EXTRACTED INFORMATION
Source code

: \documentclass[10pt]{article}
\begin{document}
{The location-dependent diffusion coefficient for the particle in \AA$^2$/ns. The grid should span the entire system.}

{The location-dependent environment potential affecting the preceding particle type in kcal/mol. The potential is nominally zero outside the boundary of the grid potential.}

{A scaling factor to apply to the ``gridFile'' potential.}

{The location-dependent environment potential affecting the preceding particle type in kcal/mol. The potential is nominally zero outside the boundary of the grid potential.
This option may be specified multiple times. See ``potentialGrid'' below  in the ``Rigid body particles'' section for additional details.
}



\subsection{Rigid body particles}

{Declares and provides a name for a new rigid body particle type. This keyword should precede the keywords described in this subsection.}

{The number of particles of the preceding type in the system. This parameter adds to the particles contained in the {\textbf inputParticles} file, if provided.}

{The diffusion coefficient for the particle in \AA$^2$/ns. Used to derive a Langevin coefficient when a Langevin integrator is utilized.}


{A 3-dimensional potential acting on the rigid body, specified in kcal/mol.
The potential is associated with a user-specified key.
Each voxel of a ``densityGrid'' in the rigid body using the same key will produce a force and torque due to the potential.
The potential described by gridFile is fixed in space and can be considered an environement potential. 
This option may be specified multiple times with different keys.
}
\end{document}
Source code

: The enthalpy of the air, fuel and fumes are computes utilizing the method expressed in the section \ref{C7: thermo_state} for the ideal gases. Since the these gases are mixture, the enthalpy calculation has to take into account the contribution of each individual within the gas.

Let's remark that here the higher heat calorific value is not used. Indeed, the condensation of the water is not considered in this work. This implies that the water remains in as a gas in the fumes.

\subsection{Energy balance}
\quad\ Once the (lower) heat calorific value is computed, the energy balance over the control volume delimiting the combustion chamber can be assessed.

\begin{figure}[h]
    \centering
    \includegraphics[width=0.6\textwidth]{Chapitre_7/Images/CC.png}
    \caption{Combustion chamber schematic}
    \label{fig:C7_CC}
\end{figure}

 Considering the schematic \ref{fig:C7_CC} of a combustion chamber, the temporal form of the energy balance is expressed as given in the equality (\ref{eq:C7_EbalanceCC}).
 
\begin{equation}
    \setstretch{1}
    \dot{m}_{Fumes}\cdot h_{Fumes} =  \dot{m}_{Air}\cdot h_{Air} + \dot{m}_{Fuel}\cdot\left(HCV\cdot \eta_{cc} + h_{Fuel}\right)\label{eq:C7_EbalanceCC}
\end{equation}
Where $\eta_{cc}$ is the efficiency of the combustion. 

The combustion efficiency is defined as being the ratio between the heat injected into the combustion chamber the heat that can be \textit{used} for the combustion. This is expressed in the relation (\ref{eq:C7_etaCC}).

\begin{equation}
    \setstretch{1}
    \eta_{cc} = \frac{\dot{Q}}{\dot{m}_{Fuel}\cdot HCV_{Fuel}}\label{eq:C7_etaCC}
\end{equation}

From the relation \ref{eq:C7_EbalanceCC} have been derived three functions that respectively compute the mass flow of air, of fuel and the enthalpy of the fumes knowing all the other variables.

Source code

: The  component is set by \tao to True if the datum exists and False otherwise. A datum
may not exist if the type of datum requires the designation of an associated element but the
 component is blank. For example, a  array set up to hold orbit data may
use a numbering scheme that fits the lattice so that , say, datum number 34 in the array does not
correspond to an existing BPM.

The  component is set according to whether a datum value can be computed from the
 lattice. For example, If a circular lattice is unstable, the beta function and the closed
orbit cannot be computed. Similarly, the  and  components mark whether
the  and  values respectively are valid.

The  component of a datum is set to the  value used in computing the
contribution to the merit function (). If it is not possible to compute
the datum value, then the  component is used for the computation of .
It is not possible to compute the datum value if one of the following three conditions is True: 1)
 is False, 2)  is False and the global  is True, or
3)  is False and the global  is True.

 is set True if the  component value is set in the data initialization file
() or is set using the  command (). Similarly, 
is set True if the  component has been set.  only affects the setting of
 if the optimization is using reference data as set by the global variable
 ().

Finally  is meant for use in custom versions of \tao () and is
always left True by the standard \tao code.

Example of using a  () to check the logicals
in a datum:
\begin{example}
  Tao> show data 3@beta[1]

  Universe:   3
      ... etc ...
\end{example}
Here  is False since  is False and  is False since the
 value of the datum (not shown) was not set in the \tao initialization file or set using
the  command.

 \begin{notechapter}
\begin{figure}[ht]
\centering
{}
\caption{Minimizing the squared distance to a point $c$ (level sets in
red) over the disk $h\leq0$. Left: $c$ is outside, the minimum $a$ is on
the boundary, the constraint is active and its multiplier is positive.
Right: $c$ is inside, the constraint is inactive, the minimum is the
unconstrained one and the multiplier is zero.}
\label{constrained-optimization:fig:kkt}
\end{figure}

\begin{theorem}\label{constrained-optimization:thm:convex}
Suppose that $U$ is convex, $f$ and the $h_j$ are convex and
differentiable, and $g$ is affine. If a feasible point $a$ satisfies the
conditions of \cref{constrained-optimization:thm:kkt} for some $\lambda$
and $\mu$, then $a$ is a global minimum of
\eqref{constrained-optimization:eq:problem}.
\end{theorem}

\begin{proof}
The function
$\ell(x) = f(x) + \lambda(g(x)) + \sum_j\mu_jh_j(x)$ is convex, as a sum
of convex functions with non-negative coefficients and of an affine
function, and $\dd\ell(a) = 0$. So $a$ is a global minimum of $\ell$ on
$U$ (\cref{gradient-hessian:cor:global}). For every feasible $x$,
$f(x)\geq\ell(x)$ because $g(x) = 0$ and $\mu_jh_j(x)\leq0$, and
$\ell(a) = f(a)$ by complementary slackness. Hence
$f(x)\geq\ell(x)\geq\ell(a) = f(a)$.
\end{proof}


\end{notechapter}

WORK INSTRUCTIONS
The answer should be the complete set of records, printed exactly.

RESULT OF THIS EXERCISE
Source code

: \documentclass[10pt]{article}
\begin{document}
{The location-dependent diffusion coefficient for the particle in \AA$^2$/ns. The grid should span the entire system.}

{The location-dependent environment potential affecting the preceding particle type in kcal/mol. The potential is nominally zero outside the boundary of the grid potential.}

{A scaling factor to apply to the ``gridFile'' potential.}

{The location-dependent environment potential affecting the preceding particle type in kcal/mol. The potential is nominally zero outside the boundary of the grid potential.
This option may be specified multiple times. See ``potentialGrid'' below  in the ``Rigid body particles'' section for additional details.
}



\subsection{Rigid body particles}

{Declares and provides a name for a new rigid body particle type. This keyword should precede the keywords described in this subsection.}

{The number of particles of the preceding type in the system. This parameter adds to the particles contained in the {\textbf inputParticles} file, if provided.}

{The diffusion coefficient for the particle in \AA$^2$/ns. Used to derive a Langevin coefficient when a Langevin integrator is utilized.}


{A 3-dimensional potential acting on the rigid body, specified in kcal/mol.
The potential is associated with a user-specified key.
Each voxel of a ``densityGrid'' in the rigid body using the same key will produce a force and torque due to the potential.
The potential described by gridFile is fixed in space and can be considered an environement potential. 
This option may be specified multiple times with different keys.
}
\end{document}
Source code

: The enthalpy of the air, fuel and fumes are computes utilizing the method expressed in the section \ref{C7: thermo_state} for the ideal gases. Since the these gases are mixture, the enthalpy calculation has to take into account the contribution of each individual within the gas.

Let's remark that here the higher heat calorific value is not used. Indeed, the condensation of the water is not considered in this work. This implies that the water remains in as a gas in the fumes.

\subsection{Energy balance}
\quad\ Once the (lower) heat calorific value is computed, the energy balance over the control volume delimiting the combustion chamber can be assessed.

\begin{figure}[h]
    \centering
    \includegraphics[width=0.6\textwidth]{Chapitre_7/Images/CC.png}
    \caption{Combustion chamber schematic}
    \label{fig:C7_CC}
\end{figure}

 Considering the schematic \ref{fig:C7_CC} of a combustion chamber, the temporal form of the energy balance is expressed as given in the equality (\ref{eq:C7_EbalanceCC}).
 
\begin{equation}
    \setstretch{1}
    \dot{m}_{Fumes}\cdot h_{Fumes} =  \dot{m}_{Air}\cdot h_{Air} + \dot{m}_{Fuel}\cdot\left(HCV\cdot \eta_{cc} + h_{Fuel}\right)\label{eq:C7_EbalanceCC}
\end{equation}
Where $\eta_{cc}$ is the efficiency of the combustion. 

The combustion efficiency is defined as being the ratio between the heat injected into the combustion chamber the heat that can be \textit{used} for the combustion. This is expressed in the relation (\ref{eq:C7_etaCC}).

\begin{equation}
    \setstretch{1}
    \eta_{cc} = \frac{\dot{Q}}{\dot{m}_{Fuel}\cdot HCV_{Fuel}}\label{eq:C7_etaCC}
\end{equation}

From the relation \ref{eq:C7_EbalanceCC} have been derived three functions that respectively compute the mass flow of air, of fuel and the enthalpy of the fumes knowing all the other variables.

Source code

: The  component is set by \tao to True if the datum exists and False otherwise. A datum
may not exist if the type of datum requires the designation of an associated element but the
 component is blank. For example, a  array set up to hold orbit data may
use a numbering scheme that fits the lattice so that , say, datum number 34 in the array does not
correspond to an existing BPM.

The  component is set according to whether a datum value can be computed from the
 lattice. For example, If a circular lattice is unstable, the beta function and the closed
orbit cannot be computed. Similarly, the  and  components mark whether
the  and  values respectively are valid.

The  component of a datum is set to the  value used in computing the
contribution to the merit function (). If it is not possible to compute
the datum value, then the  component is used for the computation of .
It is not possible to compute the datum value if one of the following three conditions is True: 1)
 is False, 2)  is False and the global  is True, or
3)  is False and the global  is True.

 is set True if the  component value is set in the data initialization file
() or is set using the  command (). Similarly, 
is set True if the  component has been set.  only affects the setting of
 if the optimization is using reference data as set by the global variable
 ().

Finally  is meant for use in custom versions of \tao () and is
always left True by the standard \tao code.

Example of using a  () to check the logicals
in a datum:
\begin{example}
  Tao> show data 3@beta[1]

  Universe:   3
      ... etc ...
\end{example}
Here  is False since  is False and  is False since the
 value of the datum (not shown) was not set in the \tao initialization file or set using
the  command.

 \begin{notechapter}
\begin{figure}[ht]
\centering
{}
\caption{Minimizing the squared distance to a point $c$ (level sets in
red) over the disk $h\leq0$. Left: $c$ is outside, the minimum $a$ is on
the boundary, the constraint is active and its multiplier is positive.
Right: $c$ is inside, the constraint is inactive, the minimum is the
unconstrained one and the multiplier is zero.}
\label{constrained-optimization:fig:kkt}
\end{figure}

\begin{theorem}\label{constrained-optimization:thm:convex}
Suppose that $U$ is convex, $f$ and the $h_j$ are convex and
differentiable, and $g$ is affine. If a feasible point $a$ satisfies the
conditions of \cref{constrained-optimization:thm:kkt} for some $\lambda$
and $\mu$, then $a$ is a global minimum of
\eqref{constrained-optimization:eq:problem}.
\end{theorem}

\begin{proof}
The function
$\ell(x) = f(x) + \lambda(g(x)) + \sum_j\mu_jh_j(x)$ is convex, as a sum
of convex functions with non-negative coefficients and of an affine
function, and $\dd\ell(a) = 0$. So $a$ is a global minimum of $\ell$ on
$U$ (\cref{gradient-hessian:cor:global}). For every feasible $x$,
$f(x)\geq\ell(x)$ because $g(x) = 0$ and $\mu_jh_j(x)\leq0$, and
$\ell(a) = f(a)$ by complementary slackness. Hence
$f(x)\geq\ell(x)\geq\ell(a) = f(a)$.
\end{proof}


\end{notechapter}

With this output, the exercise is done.